Am 02.02.2015 um 02:15 schrieb Allin Cottrell:
On Sun, 1 Feb 2015, I wrote:
> As for the crash Thorsten got, that's now fixed in CVS and snapshots:
> attempting to use "append" within a function will provoke an error (as
> does "open", which has always generated an error -- but when we banned
> "open" originally we overlooked the need to ban "append").

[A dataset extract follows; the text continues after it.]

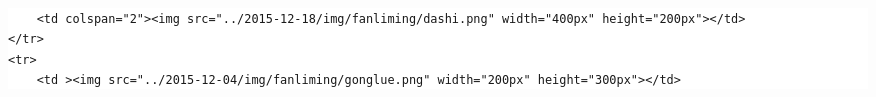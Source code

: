         <td colspan="2"><img src="../2015-12-18/img/fanliming/dashi.png" width="400px" height="200px"></td>
    </tr> 
    <tr>
        <td ><img src="../2015-12-04/img/fanliming/gonglue.png" width="200px" height="300px"></td>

Nostra culpa -- or "our bad", if you prefer. I had a feeling there might
be an example in the Gretl User's Guide where "append" is used inside a
function and now I've found it, in the "Gretl and R" section under
"Technical details".
In that case we just got lucky and there was no crash. I need to think a
bit more about whether there's a way to support "append" in functions
without breaking the "encapsulation" we require of functions (basically
meaning, no unintended side-effects).
I strongly agree that the separation of inner and outer scope of
functions is a good thing. The problem with returning more than a single
series from a function is the issue of moving back and forth the names
(identifiers) -- a general-purpose function cannot know which names in
the dataset are already taken.
Currently you can do this with pointer arguments:
<hansl>
series s1
series s2
series s3
call_to_function(<some-input>, &s1, &s2, &s3)
</hansl>
The problem is that it takes many lines of code if you have several
series you want to get this way. Somehow it would be nice if one could
define a "placeholder" list to be passed to a function just as a
container with pre-defined names. Something like:
<hansl-proposed>
list out --varnames="s1 s2 s3"
list out = call_to_function(<some-input>)
</hansl-proposed>
Or a different way: whenever a function returns a list it could be
encouraged (required in the future?) to also accept a string array
argument that contains the names of the list elements.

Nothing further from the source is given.